I was at the last show of the 2000 tour when Bruce & the E Street band got together (setlist: and the first Encore started w Bruce doing The Promise by his lonesome at Piano.

Also amazing was Lost in the Flood, which the internet tells me now (I have not googled this concert in the ten years since I went) was the first time they'd played it since '78. Love that tune.

Also amazing was, seeing Bruce at MSG when I was 18. He was my favorite artist (still may be), the reason I survived HS in NJ (cliche but true), so seeing him in NYC, where I'd be moving to college in just a few short weeks after the show – probably the definitive 'transition' moment of my life.

Rich Voza (#6,772)

one minor disagreement: "the promise" was released officially on the "tracks" compilation set.

Lawrence Kirsch (#6,777)

With the much-anticipated release of a commemorative box set for Darkness on the Edge of Town slated for this Christmas, Bruce Springsteen's classic record is getting renewed attention in the music world. Details on the project are scarce; however, in a recent interview with Rolling Stone, Steven Van Zandt mentioned that about 10 unreleased songs will be included in the box set. Fans are surely hungry for any and all material they can get from the 1978 recording sessions and subsequent tour.

For our own preview of what's to come, we contacted Dick Wingate, who was intimately involved in the launch and marketing of the album and tour. He offers an insider's view of what the Darkness era meant to Bruce and the band, while painting an often-humorous behind-the-scenes account of some of the tour's highlights…check out the book The Light in Darkness, which one fan said, "… would also make a great companion piece to the much anticipated commemorative Darkness box set…"

Bruce's music is like no other…can't wait for the documentary!

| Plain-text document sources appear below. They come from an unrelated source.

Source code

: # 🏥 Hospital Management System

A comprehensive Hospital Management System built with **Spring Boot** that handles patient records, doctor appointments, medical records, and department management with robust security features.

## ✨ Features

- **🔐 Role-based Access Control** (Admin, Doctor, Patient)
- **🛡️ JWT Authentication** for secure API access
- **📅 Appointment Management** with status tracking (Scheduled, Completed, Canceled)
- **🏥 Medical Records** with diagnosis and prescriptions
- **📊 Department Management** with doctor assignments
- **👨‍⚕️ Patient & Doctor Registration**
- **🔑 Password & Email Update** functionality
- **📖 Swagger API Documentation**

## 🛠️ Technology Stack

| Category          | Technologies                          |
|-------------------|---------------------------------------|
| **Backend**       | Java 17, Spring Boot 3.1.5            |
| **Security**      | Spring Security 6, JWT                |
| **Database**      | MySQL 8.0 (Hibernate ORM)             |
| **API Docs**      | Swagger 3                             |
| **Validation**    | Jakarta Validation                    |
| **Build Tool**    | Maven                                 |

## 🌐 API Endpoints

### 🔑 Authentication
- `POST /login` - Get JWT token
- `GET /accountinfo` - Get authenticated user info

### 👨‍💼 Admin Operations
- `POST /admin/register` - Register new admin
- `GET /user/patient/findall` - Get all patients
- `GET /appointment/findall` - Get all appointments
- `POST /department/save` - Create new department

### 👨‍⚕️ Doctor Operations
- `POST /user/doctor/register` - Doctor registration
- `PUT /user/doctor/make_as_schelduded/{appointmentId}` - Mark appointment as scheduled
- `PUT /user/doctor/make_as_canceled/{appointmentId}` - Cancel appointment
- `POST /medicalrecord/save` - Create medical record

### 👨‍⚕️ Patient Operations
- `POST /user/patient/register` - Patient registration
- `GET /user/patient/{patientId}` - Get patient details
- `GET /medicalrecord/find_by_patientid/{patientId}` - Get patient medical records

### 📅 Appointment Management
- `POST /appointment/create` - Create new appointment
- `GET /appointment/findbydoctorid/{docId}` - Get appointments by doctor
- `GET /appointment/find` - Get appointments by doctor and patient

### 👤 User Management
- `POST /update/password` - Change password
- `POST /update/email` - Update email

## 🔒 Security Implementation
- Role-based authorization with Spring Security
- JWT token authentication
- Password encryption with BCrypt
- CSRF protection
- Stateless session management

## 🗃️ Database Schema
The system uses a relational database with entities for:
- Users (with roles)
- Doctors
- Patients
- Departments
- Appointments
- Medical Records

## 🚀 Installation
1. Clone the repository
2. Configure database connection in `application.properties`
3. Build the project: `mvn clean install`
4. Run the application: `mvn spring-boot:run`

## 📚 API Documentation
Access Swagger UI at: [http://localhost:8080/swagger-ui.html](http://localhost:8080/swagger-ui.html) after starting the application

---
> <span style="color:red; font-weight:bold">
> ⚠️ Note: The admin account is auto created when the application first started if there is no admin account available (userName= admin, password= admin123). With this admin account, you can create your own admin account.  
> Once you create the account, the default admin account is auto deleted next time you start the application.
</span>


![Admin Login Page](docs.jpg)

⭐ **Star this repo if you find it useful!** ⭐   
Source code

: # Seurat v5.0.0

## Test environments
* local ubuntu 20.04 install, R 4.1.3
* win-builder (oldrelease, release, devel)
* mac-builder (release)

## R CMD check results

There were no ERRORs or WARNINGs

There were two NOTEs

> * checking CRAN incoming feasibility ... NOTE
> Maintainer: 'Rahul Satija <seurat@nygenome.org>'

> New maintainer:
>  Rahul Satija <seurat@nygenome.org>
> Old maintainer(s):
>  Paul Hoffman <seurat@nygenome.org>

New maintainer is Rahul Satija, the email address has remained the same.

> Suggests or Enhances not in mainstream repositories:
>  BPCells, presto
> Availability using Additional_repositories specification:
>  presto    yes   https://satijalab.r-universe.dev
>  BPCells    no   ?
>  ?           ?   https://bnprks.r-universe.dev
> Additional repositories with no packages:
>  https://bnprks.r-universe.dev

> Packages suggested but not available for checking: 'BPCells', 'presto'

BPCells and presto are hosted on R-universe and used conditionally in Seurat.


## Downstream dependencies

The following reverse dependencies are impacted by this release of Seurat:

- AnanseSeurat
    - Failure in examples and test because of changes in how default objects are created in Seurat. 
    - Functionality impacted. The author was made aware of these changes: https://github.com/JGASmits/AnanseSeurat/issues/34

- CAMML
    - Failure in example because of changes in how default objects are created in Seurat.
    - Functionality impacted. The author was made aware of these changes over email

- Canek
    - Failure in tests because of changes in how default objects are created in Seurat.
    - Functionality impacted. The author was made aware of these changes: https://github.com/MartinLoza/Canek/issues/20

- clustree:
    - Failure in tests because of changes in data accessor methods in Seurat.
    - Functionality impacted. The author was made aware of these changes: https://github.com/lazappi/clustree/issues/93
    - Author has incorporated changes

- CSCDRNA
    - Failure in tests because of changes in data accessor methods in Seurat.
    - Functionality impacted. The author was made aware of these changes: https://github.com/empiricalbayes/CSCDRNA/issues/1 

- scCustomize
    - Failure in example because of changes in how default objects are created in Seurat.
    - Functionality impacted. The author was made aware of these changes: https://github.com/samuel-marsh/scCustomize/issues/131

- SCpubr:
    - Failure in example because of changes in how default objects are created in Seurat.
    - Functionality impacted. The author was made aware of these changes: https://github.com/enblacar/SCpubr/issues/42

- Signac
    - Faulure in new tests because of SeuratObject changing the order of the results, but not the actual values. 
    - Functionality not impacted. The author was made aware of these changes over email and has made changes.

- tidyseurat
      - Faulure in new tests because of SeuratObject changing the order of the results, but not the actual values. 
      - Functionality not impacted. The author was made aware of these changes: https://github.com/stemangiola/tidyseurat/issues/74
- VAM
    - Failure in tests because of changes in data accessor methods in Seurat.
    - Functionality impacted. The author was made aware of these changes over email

i'm a frenchy fan of the boss and i've gone to see him on scene two times and i've never seen somebody giving more than him to the public….maybe some songs are better than others but every times he gives the max of his person to make the fans being satisfied….thanks Bruce for your tours.

Jimmy Kaplan (#6,738)

Nah – I forgive you! I'm really looking forward to the film!

Where are the lyrics, please?

bmolosz (#6,884)

Springsteen…no matter what the song, or how it is played…is and always will be…PHENOMINAL!!!

Peakcelln (#6,887)

Its Been Said this album Saved Rock-n-Roll; I think it just reminded it where it came from.

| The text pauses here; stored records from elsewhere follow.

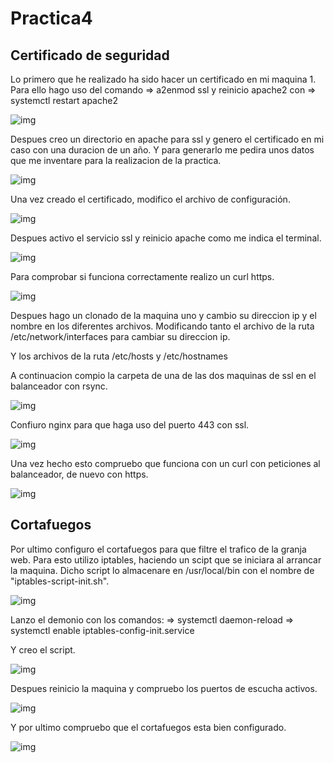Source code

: # Practica4

## Certificado de seguridad

Lo primero que he realizado ha sido hacer un certificado en mi maquina 1\. Para ello hago uso del comando => a2enmod ssl y reinicio apache2 con => systemctl restart apache2

![img](https://github.com/FranJPerez/SWAP/blob/master/imagenes/1P4.png)

Despues creo un directorio en apache para ssl y genero el certificado en mi caso con una duracion de un año. Y para generarlo me pedira unos datos que me inventare para la realizacion de la practica.

![img](https://github.com/FranJPerez/SWAP/blob/master/imagenes/2P4.png)

Una vez creado el certificado, modifico el archivo de configuración.

![img](https://github.com/FranJPerez/SWAP/blob/master/imagenes/3P4.png)

Despues activo el servicio ssl y reinicio apache como me indica el terminal.

![img](https://github.com/FranJPerez/SWAP/blob/master/imagenes/4P4.png)

Para comprobar si funciona correctamente realizo un curl https.

![img](https://github.com/FranJPerez/SWAP/blob/master/imagenes/5P4.png)

Despues hago un clonado de la maquina uno y cambio su direccion ip y el nombre en los diferentes archivos. Modificando tanto el archivo de la ruta /etc/network/interfaces para cambiar su direccion ip.

Y los archivos de la ruta /etc/hosts y /etc/hostnames

A continuacion compio la carpeta de una de las dos maquinas de ssl en el balanceador con rsync.

![img](https://github.com/FranJPerez/SWAP/blob/master/imagenes/6P4.png)

Confiuro nginx para que haga uso del puerto 443 con ssl.

![img](https://github.com/FranJPerez/SWAP/blob/master/imagenes/7P4.png)

Una vez hecho esto compruebo que funciona con un curl con peticiones al balanceador, de nuevo con https.

![img](https://github.com/FranJPerez/SWAP/blob/master/imagenes/8P4.png)

## Cortafuegos

Por ultimo configuro el cortafuegos para que filtre el trafico de la granja web. Para esto utilizo iptables, haciendo un scipt que se iniciara al arrancar la maquina. Dicho script lo almacenare en /usr/local/bin con el nombre de "iptables-script-init.sh".

![img](https://github.com/FranJPerez/SWAP/blob/master/imagenes/9P4.png)

Lanzo el demonio con los comandos: => systemctl daemon-reload => systemctl enable iptables-config-init.service

Y creo el script.

![img](https://github.com/FranJPerez/SWAP/blob/master/imagenes/10P4.png)

Despues reinicio la maquina y compruebo los puertos de escucha activos.

![img](https://github.com/FranJPerez/SWAP/blob/master/imagenes/11P4.png)

Y por ultimo compruebo que el cortafuegos esta bien configurado.

![img](https://github.com/FranJPerez/SWAP/blob/master/imagenes/12P4.png)
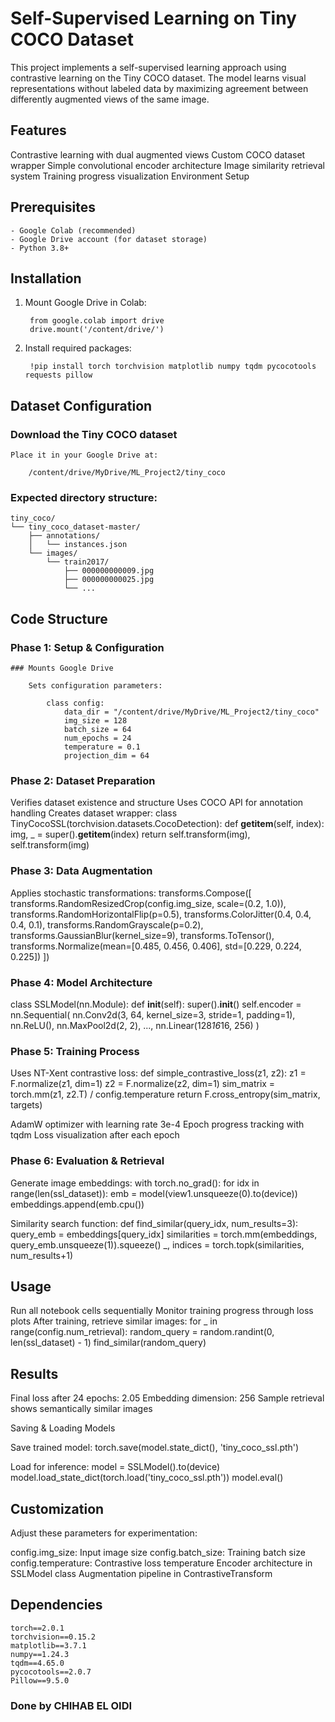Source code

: # Self-Supervised Learning on Tiny COCO Dataset

This project implements a self-supervised learning approach using contrastive learning on the Tiny COCO dataset. The model learns visual representations without labeled data by maximizing agreement between differently augmented views of the same image.

## Features

Contrastive learning with dual augmented views
Custom COCO dataset wrapper
Simple convolutional encoder architecture
Image similarity retrieval system
Training progress visualization
Environment Setup

## Prerequisites

    - Google Colab (recommended)
    - Google Drive account (for dataset storage)
    - Python 3.8+

## Installation

1. Mount Google Drive in Colab:

        from google.colab import drive
        drive.mount('/content/drive/')

3. Install required packages:
   
        !pip install torch torchvision matplotlib numpy tqdm pycocotools requests pillow

## Dataset Configuration

### Download the Tiny COCO dataset

    Place it in your Google Drive at:
    
        /content/drive/MyDrive/ML_Project2/tiny_coco
        
### Expected directory structure:

    tiny_coco/
    └── tiny_coco_dataset-master/
        ├── annotations/
        │   └── instances.json 
        └── images/
            └── train2017/
                ├── 000000000009.jpg
                ├── 000000000025.jpg
                └── ...



## Code Structure

### Phase 1: Setup & Configuration

    ### Mounts Google Drive
        
        Sets configuration parameters:

            class config:
                data_dir = "/content/drive/MyDrive/ML_Project2/tiny_coco"
                img_size = 128
                batch_size = 64
                num_epochs = 24
                temperature = 0.1
                projection_dim = 64



### Phase 2: Dataset Preparation

Verifies dataset existence and structure
Uses COCO API for annotation handling
Creates dataset wrapper:
class TinyCocoSSL(torchvision.datasets.CocoDetection):
    def __getitem__(self, index):
        img, _ = super().__getitem__(index)
        return self.transform(img), self.transform(img)



### Phase 3: Data Augmentation

Applies stochastic transformations:
transforms.Compose([
    transforms.RandomResizedCrop(config.img_size, scale=(0.2, 1.0)),
    transforms.RandomHorizontalFlip(p=0.5),
    transforms.ColorJitter(0.4, 0.4, 0.4, 0.1),
    transforms.RandomGrayscale(p=0.2),
    transforms.GaussianBlur(kernel_size=9),
    transforms.ToTensor(),
    transforms.Normalize(mean=[0.485, 0.456, 0.406], std=[0.229, 0.224, 0.225])
])



### Phase 4: Model Architecture
class SSLModel(nn.Module):
    def __init__(self):
        super().__init__()
        self.encoder = nn.Sequential(
            nn.Conv2d(3, 64, kernel_size=3, stride=1, padding=1),
            nn.ReLU(),
            nn.MaxPool2d(2, 2),
            ...,
            nn.Linear(128*16*16, 256)
        )

### Phase 5: Training Process
Uses NT-Xent contrastive loss:
def simple_contrastive_loss(z1, z2):
    z1 = F.normalize(z1, dim=1)
    z2 = F.normalize(z2, dim=1)
    sim_matrix = torch.mm(z1, z2.T) / config.temperature
    return F.cross_entropy(sim_matrix, targets)


AdamW optimizer with learning rate 3e-4
Epoch progress tracking with tqdm
Loss visualization after each epoch


### Phase 6: Evaluation & Retrieval

Generate image embeddings:
with torch.no_grad():
    for idx in range(len(ssl_dataset)):
        emb = model(view1.unsqueeze(0).to(device))
        embeddings.append(emb.cpu())


Similarity search function:
def find_similar(query_idx, num_results=3):
    query_emb = embeddings[query_idx]
    similarities = torch.mm(embeddings, query_emb.unsqueeze(1)).squeeze()
    _, indices = torch.topk(similarities, num_results+1)




## Usage

Run all notebook cells sequentially
Monitor training progress through loss plots
After training, retrieve similar images:
for _ in range(config.num_retrieval):
    random_query = random.randint(0, len(ssl_dataset) - 1)
    find_similar(random_query)


## Results

Final loss after 24 epochs: 2.05
Embedding dimension: 256
Sample retrieval shows semantically similar images


Saving & Loading Models

Save trained model:
torch.save(model.state_dict(), 'tiny_coco_ssl.pth')


Load for inference:
model = SSLModel().to(device)
model.load_state_dict(torch.load('tiny_coco_ssl.pth'))
model.eval()


## Customization

Adjust these parameters for experimentation:

config.img_size: Input image size
config.batch_size: Training batch size
config.temperature: Contrastive loss temperature
Encoder architecture in SSLModel class
Augmentation pipeline in ContrastiveTransform


## Dependencies

    torch==2.0.1
    torchvision==0.15.2
    matplotlib==3.7.1
    numpy==1.24.3
    tqdm==4.65.0
    pycocotools==2.0.7
    Pillow==9.5.0

### Done by CHIHAB EL OIDI










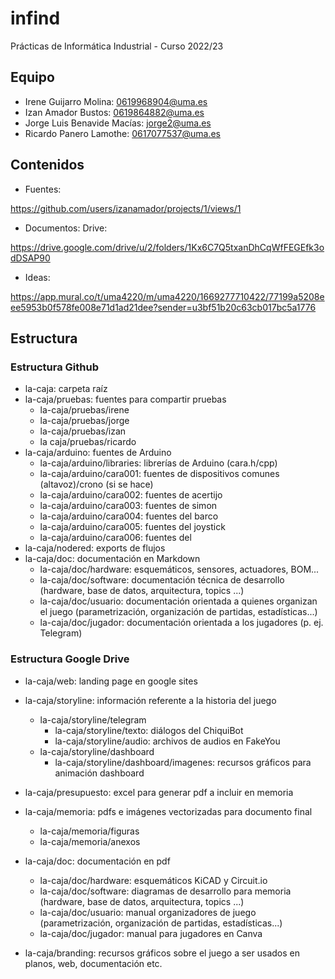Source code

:# infind

Prácticas de Informática Industrial - Curso 2022/23

## Equipo

- Irene Guijarro Molina: 0619968904@uma.es
- Izan Amador Bustos: 0619864882@uma.es
- Jorge Luis Benavide Macías: jorge2@uma.es
- Ricardo Panero Lamothe: 0617077537@uma.es


## Contenidos

- Fuentes: 

https://github.com/users/izanamador/projects/1/views/1

- Documentos: Drive:

 https://drive.google.com/drive/u/2/folders/1Kx6C7Q5txanDhCqWfFEGEfk3odDSAP90
 
- Ideas:

 https://app.mural.co/t/uma4220/m/uma4220/1669277710422/77199a5208eee5953b0f578fe008e71d1ad21dee?sender=u3bf51b20c63cb017bc5a1776

## Estructura

### Estructura Github

- la-caja: carpeta raíz
- la-caja/pruebas: fuentes para compartir pruebas
  - la-caja/pruebas/irene
  - la-caja/pruebas/jorge
  - la-caja/pruebas/izan
  - la caja/pruebas/ricardo
- la-caja/arduino: fuentes de Arduino
  - la-caja/arduino/libraries: librerías de Arduino (cara.h/cpp)
  - la-caja/arduino/cara001: fuentes de dispositivos comunes (altavoz)/crono (si se hace)
  - la-caja/arduino/cara002: fuentes de acertijo
  - la-caja/arduino/cara003: fuentes de simon
  - la-caja/arduino/cara004: fuentes del barco
  - la-caja/arduino/cara005: fuentes del joystick
  - la-caja/arduino/cara006: fuentes del 
- la-caja/nodered: exports de flujos 
- la-caja/doc: documentación en Markdown
  - la-caja/doc/hardware: esquemáticos, sensores, actuadores, BOM...
  - la-caja/doc/software: documentación técnica de desarrollo (hardware, base de datos, arquitectura, topics ...)
  - la-caja/doc/usuario: documentación orientada a quienes organizan el juego (parametrización, organización de partidas, estadísticas...)
  - la-caja/doc/jugador: documentación orientada a los jugadores (p. ej. Telegram)
  
  
  
### Estructura Google Drive
 - la-caja/web: landing page en google sites
 - la-caja/storyline: información referente a la historia del juego
    - la-caja/storyline/telegram
      - la-caja/storyline/texto: diálogos del ChiquiBot
      - la-caja/storyline/audio: archivos de audios en FakeYou
    - la-caja/storyline/dashboard
      - la-caja/storyline/dashboard/imagenes: recursos gráficos para animación dashboard
- la-caja/presupuesto: excel para generar pdf a incluir en memoria
- la-caja/memoria: pdfs e imágenes vectorizadas para documento final
  - la-caja/memoria/figuras
  - la-caja/memoria/anexos
- la-caja/doc: documentación en pdf

  - la-caja/doc/hardware: esquemáticos KiCAD y Circuit.io
  - la-caja/doc/software: diagramas de desarrollo para memoria (hardware, base de datos, arquitectura, topics ...)
  - la-caja/doc/usuario: manual organizadores de juego (parametrización, organización de partidas, estadísticas...)
  - la-caja/doc/jugador: manual para jugadores en Canva

- la-caja/branding: recursos gráficos sobre el juego a ser usados en planos, web, documentación etc.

Saw Springsteen in Denver a few years ago and he played most of this album. Racin in the Streets was mind blowing. Its a quintessential song of the late 70's. How many of us were, or knew, someone who had a muscle car. Unfortunately the friend I had is still stuck in that era, even at 50; and this song always reminds me of him and those great times.

Bruce O'Keefe (#6,891)

The Greatest performer of my lifetime, first time I saw him was in Springfield MA, 9-13-1978, I became a member of the E-Street Nation for life, I have seen Springsteen all over our great country. In 2008 in Dallas, my daughter Molly got to go on stage with him.

Paul Tirgrath (#6,899)

I had "Darkness" on 8-track LOL… Wore that damn thing out in my car. Then saw him that year in Princeton NJ… But I was hopelessly hooked on Bruce since "75 and Born to Run.
Now I take my kids to see him and my 12 year old son is learning to play guitar so he can be the next (as if possible) Bruce.
"Got a '69 chevy with a 396, fuely heads and a hurst on the floor. She's wait tonight down in that parkin lot, outside the 7-11 story"… Priceless.

Peakcelln (#6,887)

Whats so ironic is my friend actually had a 69 Chevy w/ a 396 and a Hurst (Shifter) on the floor. I don't know what "Fuelly Heads" are, But I remember the engine was showroom, completely painted, chromed, and special wires. The front wheels could actually come of the ground when it took off…however, I didnt build it with him(He built it from scratch by himself) and his name was Steve, not "Sonny". But we did race in Rockland County (NY) and Northern NJ. What a song…

Peakcelln (#6,887)

…Still can't remember if it was a Camaro or a Chevelle…I'm pretty sure it was an "SS" though, so maybe that helps some of the Car enthusiasts out there.

El Bruce sencillamente es el rey,por su voz ,su música y su movimiento,y porque está bueno como un queso!!